At 1) the market already showed weakness. The 50 day crosses down through the 200 day. The SP500 couldn't break through. That's right: before Lehman, before the bailouts, before the panic, the market already was telling you to bail out.

At 2) we have another failed attempt of the 200 day moving average. You can use the opportunity to short or just avoid new investments altogether. Shortly after the failed attempt at the 200 day, the market crashes through its 50 day.

At 3) the SP500 surfaces above the 50 day briefly. You may go long here. You'll get stopped out for another 1-3% loss. You go short when the market fails again and shows weakness.

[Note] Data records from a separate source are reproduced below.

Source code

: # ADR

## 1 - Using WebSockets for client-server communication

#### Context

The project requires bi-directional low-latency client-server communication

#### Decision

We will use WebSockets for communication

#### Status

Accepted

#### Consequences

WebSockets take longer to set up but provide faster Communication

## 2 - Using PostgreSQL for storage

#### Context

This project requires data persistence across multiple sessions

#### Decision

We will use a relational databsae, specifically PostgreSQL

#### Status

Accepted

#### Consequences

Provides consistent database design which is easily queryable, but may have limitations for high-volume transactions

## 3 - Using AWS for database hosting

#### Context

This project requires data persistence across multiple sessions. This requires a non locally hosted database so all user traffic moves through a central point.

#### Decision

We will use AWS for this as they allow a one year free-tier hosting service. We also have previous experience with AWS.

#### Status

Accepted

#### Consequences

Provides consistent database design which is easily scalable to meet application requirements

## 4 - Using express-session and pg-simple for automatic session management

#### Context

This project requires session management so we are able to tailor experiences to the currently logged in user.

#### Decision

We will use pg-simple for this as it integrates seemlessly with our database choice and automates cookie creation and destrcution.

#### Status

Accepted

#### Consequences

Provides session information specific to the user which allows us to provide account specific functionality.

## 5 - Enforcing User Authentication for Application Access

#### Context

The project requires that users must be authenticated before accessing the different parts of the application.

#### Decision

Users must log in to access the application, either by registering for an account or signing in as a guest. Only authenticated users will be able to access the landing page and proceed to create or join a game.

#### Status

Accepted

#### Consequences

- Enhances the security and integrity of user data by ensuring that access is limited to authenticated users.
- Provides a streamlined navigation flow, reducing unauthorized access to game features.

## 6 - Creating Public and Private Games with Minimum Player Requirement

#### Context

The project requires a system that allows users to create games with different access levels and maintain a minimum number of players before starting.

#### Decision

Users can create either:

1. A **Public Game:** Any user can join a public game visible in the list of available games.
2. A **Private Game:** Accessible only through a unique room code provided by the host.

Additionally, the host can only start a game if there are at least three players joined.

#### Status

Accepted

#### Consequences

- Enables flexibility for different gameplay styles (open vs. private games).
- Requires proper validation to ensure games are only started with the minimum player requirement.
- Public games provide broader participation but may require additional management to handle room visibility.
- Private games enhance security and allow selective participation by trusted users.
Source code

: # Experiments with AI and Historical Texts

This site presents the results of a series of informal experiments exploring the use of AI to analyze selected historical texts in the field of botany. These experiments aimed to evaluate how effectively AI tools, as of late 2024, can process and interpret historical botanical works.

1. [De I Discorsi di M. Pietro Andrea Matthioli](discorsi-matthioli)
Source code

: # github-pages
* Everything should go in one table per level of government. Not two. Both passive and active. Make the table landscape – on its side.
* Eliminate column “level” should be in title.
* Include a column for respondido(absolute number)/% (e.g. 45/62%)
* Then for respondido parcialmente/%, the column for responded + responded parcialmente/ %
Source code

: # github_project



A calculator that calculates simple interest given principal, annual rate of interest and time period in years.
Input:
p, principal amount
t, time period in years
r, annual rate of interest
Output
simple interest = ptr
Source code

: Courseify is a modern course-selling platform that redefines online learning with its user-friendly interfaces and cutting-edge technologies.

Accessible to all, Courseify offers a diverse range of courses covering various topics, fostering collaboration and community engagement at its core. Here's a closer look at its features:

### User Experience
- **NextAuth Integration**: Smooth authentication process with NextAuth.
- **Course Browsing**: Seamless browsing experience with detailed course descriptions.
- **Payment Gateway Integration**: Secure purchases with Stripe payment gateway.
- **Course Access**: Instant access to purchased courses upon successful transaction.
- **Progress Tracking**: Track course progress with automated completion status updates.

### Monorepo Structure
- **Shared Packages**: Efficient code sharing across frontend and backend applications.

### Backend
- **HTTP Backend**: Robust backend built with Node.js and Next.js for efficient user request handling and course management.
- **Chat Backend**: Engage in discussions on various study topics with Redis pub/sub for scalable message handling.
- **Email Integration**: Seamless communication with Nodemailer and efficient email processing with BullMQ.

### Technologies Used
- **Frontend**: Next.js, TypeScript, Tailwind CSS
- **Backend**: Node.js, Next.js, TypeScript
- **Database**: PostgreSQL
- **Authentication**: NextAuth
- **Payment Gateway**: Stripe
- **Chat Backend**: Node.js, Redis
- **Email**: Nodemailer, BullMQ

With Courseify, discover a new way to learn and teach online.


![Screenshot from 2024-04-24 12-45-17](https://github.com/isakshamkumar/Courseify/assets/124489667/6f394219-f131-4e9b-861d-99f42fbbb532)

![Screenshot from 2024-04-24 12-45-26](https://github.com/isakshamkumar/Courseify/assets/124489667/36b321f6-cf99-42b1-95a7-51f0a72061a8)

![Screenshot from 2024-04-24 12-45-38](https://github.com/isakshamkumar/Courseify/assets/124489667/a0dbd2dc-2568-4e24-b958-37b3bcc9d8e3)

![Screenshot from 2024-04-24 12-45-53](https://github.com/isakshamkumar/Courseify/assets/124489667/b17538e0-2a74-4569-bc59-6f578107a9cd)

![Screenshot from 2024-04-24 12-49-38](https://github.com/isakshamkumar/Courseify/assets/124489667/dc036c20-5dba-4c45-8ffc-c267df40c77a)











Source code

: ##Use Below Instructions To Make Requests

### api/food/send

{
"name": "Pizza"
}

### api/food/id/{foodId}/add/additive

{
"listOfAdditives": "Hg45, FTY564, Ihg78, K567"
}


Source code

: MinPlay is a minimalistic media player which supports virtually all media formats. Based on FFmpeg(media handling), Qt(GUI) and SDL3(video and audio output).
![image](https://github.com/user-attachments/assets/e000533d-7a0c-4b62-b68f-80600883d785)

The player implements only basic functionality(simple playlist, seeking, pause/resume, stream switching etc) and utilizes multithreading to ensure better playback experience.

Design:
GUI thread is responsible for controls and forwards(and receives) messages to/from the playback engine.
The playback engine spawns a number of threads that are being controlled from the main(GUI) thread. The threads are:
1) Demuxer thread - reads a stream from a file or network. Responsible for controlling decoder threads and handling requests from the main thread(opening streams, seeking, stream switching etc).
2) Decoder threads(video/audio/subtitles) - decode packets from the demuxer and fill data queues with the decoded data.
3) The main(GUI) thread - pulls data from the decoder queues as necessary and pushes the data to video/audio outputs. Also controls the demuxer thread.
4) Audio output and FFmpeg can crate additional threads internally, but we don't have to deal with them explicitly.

4) is another area where you'll probably get whipsawed. No big deal. You just captured a huge short opportunity when the market went into its tailspin. You lose another 1-3% at this juncture.

5) Oooh what's this? A huge move to its 50 day. Wait a minute... we saw this at 4) didn't we. Well guess what, this time we didn't get stopped out when we put money to work as it broke through the 50 day. We're about to capture a huge move that more than erases the 1-3% loss that we took at 4).

6) is an important area. The SP500 just broke through its 200 day - the first time in over a year! It's kind of irrelevant because the 200 day is still downward sloping. But... wait... what's this? Bam! In July the SP500 bounced of its 200 day and skyrocketed through its 50 day. 100 points later and here we are.

3) Riding stocks in uptrends.
Example: AAPL.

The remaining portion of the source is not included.